There’s really nothing that makes exploring London more enticing than the prospect of a sunny weekend. Whether it takes food, drink, history or just an impressive view to draw you out from under your duvet on a Saturday morning, there’s something among Miss Immy’s secret spots that will appeal. And with a bit of luck you’ll feel bold enough to set off without an umbrella in tow. Maybe even without a coat…
Ruby’s Bar, 76 Stoke Newington Road, Dalston, N16
I discovered this little gem which opened recently and love it! Hidden in a Dalston basement in what used to be a Chinese takeaway, Ruby’s is a perfect bar to while away a few hours drinking top-notch cocktails in old milk bottles and tin cups. The eclectic, dishevelled décor gives it a cosy, inviting atmosphere, and the friendly staff and great music make this place a must.
Trinity Buoy Wharf
On a peninsula in E14 you’ll find Trinity Buoy Wharf. It feels like a world away, yet is on the cusp of zone 2 and has the best up-close and personal view of the O2. There’s all sorts to see here including London’s historic lighthouse where you can listen to Longplayer – a piece of music playing continuously for 1000 years without repetition (due to finish on 31st December 2999). There’s Container City, a block of artist studio spaces and flats made entirely of old containers. And how about a burger, shake and stick another dime in the jukebox at Fat Boy’s, an authentic 1940’s American style diner which has been plonked in this obscure location, yet fits brilliantly. During the week, you can hop on a boat across to the O2. Plus just down the road at Royal Victoria Dock, you’ll soon be able to take the brand spanking new Emirates Air Linecable car across to the Greenwich Peninsula. Can’t wait for that to open this summer – I’ll be to’ing and fro’ing willy nilly!
Sands Films & Rotherhithe Picture Research Library
Situated in historic Rotherhithe (home to the Brunel Museum and the fantastic Mayflower pub where the Pilgrims set sail for America), you’ll find Sands Films. This amazing place is located within an old Grade II listed granary, and the moment you step inside, it’s like going back in time. There’s an old picture research library where you can browse through endless dusty picture-filled books.
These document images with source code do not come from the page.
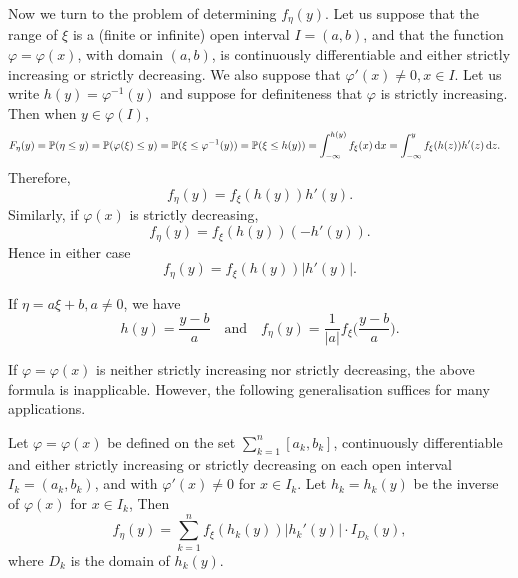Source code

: Now we turn to the problem of determining $f_\eta(y)$. Let us suppose that the range of $\xi$ is a (finite or infinite) open interval $I = (a,b)$, and that the function $\varphi = \varphi(x)$, with domain $(a,b)$, is continuously differentiable and either strictly increasing or strictly decreasing. We also suppose that $\varphi'(x) \ne 0, x\in I$. Let us write $h(y) = \varphi^{-1}(y)$ and suppose for definiteness that $\varphi$ is strictly increasing. Then when $y \in \varphi(I)$,
\begin{align*}
    F_\eta(y) = \mathbb{P}(\eta \le y) = \mathbb{P}(\varphi(\xi) \le y) = \mathbb{P}(\xi \le \varphi^{-1}(y)) &= \mathbb{P}(\xi \le h(y))
    = \int_{-\infty}^{h(y)}f_\xi(x)\, \mathrm{d} x
    = \int_{-\infty}^y f_\xi(h(z))h'(z)\, \mathrm{d} z.
\end{align*}
Therefore,
\begin{equation}
    f_\eta(y) = f_\xi(h(y))h'(y).
\end{equation}
Similarly, if $\varphi(x)$ is strictly decreasing,
\begin{equation}
    f_\eta(y) = f_\xi(h(y))(-h'(y)).
\end{equation}
Hence in either case
\begin{equation}
    f_\eta(y) = f_\xi(h(y))|h'(y)|.
\end{equation}
\begin{example}
If $\eta = a\xi + b, a\ne 0$, we have
\begin{equation}
    h(y) = \frac{y-b}{a} \quad \text{and} \quad f_\eta(y) = \frac{1}{|a|}f_\xi\bigg(\frac{y-b}{a} \bigg).
\end{equation}
\end{example}
If $\varphi = \varphi(x)$ is neither strictly increasing nor strictly decreasing, the above formula is inapplicable. However, the following generalisation suffices for many applications.
\begin{lemma}
Let $\varphi = \varphi(x)$ be defined on the set $\sum_{k=1}^n[a_k, b_k]$, continuously differentiable and either strictly increasing or strictly decreasing on each open interval $I_k = (a_k, b_k)$, and with $\varphi'(x) \ne 0$ for $x \in I_k$. Let $h_k = h_k(y)$ be the inverse of $\varphi(x)$ for $x \in I_k$, Then
\begin{equation}
    f_\eta(y) = \sum_{k=1}^n f_\xi(h_k(y))|h_k'(y)|\cdot I_{D_k}(y),
\end{equation}
where $D_k$ is the domain of $h_k(y)$.
\end{lemma}
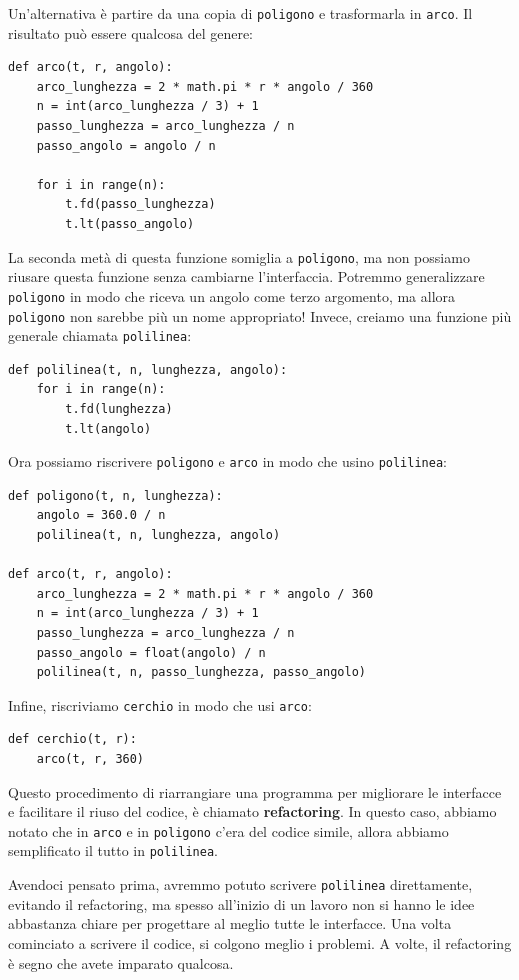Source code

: \documentclass[10pt]{book}
\begin{document}
Un'alternativa è partire da una copia di {\tt poligono} e trasformarla in {\tt arco}. Il risultato può essere qualcosa del genere:

\begin{verbatim}
def arco(t, r, angolo):
    arco_lunghezza = 2 * math.pi * r * angolo / 360
    n = int(arco_lunghezza / 3) + 1
    passo_lunghezza = arco_lunghezza / n
    passo_angolo = angolo / n
    
    for i in range(n):
        t.fd(passo_lunghezza)
        t.lt(passo_angolo)
\end{verbatim}
%
La seconda metà di questa funzione somiglia a {\tt poligono}, ma non possiamo riusare questa funzione senza cambiarne l'interfaccia. Potremmo generalizzare {\tt poligono} in modo che riceva un angolo come terzo argomento, ma allora {\tt poligono} non sarebbe più un nome appropriato! Invece, creiamo una funzione più generale chiamata {\tt polilinea}:

\begin{verbatim}
def polilinea(t, n, lunghezza, angolo):
    for i in range(n):
        t.fd(lunghezza)
        t.lt(angolo)
\end{verbatim}
%
Ora possiamo riscrivere {\tt poligono} e {\tt arco} in modo che usino {\tt polilinea}:

\begin{verbatim}
def poligono(t, n, lunghezza):
    angolo = 360.0 / n
    polilinea(t, n, lunghezza, angolo)

def arco(t, r, angolo):
    arco_lunghezza = 2 * math.pi * r * angolo / 360
    n = int(arco_lunghezza / 3) + 1
    passo_lunghezza = arco_lunghezza / n
    passo_angolo = float(angolo) / n
    polilinea(t, n, passo_lunghezza, passo_angolo)
\end{verbatim}
%
Infine, riscriviamo {\tt cerchio} in modo che usi {\tt arco}:

\begin{verbatim}
def cerchio(t, r):
    arco(t, r, 360)
\end{verbatim}
%
Questo procedimento di riarrangiare una programma per migliorare le interfacce  e facilitare il riuso del codice, è chiamato {\bf refactoring}.
In questo caso, abbiamo notato che in {\tt arco} e in {\tt poligono} c'era del codice simile, allora abbiamo semplificato il tutto in {\tt polilinea}.

Avendoci pensato prima, avremmo potuto scrivere {\tt polilinea} direttamente, evitando il refactoring, ma spesso all'inizio di un lavoro non si hanno le idee abbastanza chiare per progettare al meglio tutte le interfacce. Una volta cominciato a scrivere il codice, si colgono meglio i problemi. A volte, il refactoring è segno che avete imparato qualcosa.
\end{document}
While upstairs there are loads of ladies beavering away making beautiful period costumes for film and TV. Every Tuesday evening, there’s a free film club in a tiny cinema full of mish-mashed sofas and chairs, where they show wonderful old foreign films (a small donation is encouraged). This is without a doubt, one of my favourite places in London.
Brunswick House Cafe
Two minutes from Vauxhall station is Brunswick House, a stunning 18th Century house which sits like an island surrounded by the chaos of the Vauxhall Bridge roundabout, numerous new build flats and MI6. Currently owned and restored by the architectural salvage company, Lassco, Brunswick House is a wonderful oasis selling chandeliers, antique radiators, house fittings, vintage signs and other curiosities. And amongst it all, you’ll find Brunswick House Café oozing Bohemian charm, cocktails and good food. It’s run by Jackson Boxer and his brother, Frank, (who runs Frank’s Café atop a Peckham car park each summer – another favourite spot I’ve snuck in there!)
Crossness Pumping Station
As far as pumping stations go, this one is drop dead gorgeous. Located by the Thames in Abbey Wood, Crossness is a Victorian masterpiece where engineer, Joseph Bazalgette vastly improved London’s sewage system. The ornate and intricate ironwork is strangely beautiful and despite being a girl with little interest in things like engines, I found it quite magnificent. Crossness is open on random Sundays throughout the year. The next being June 24.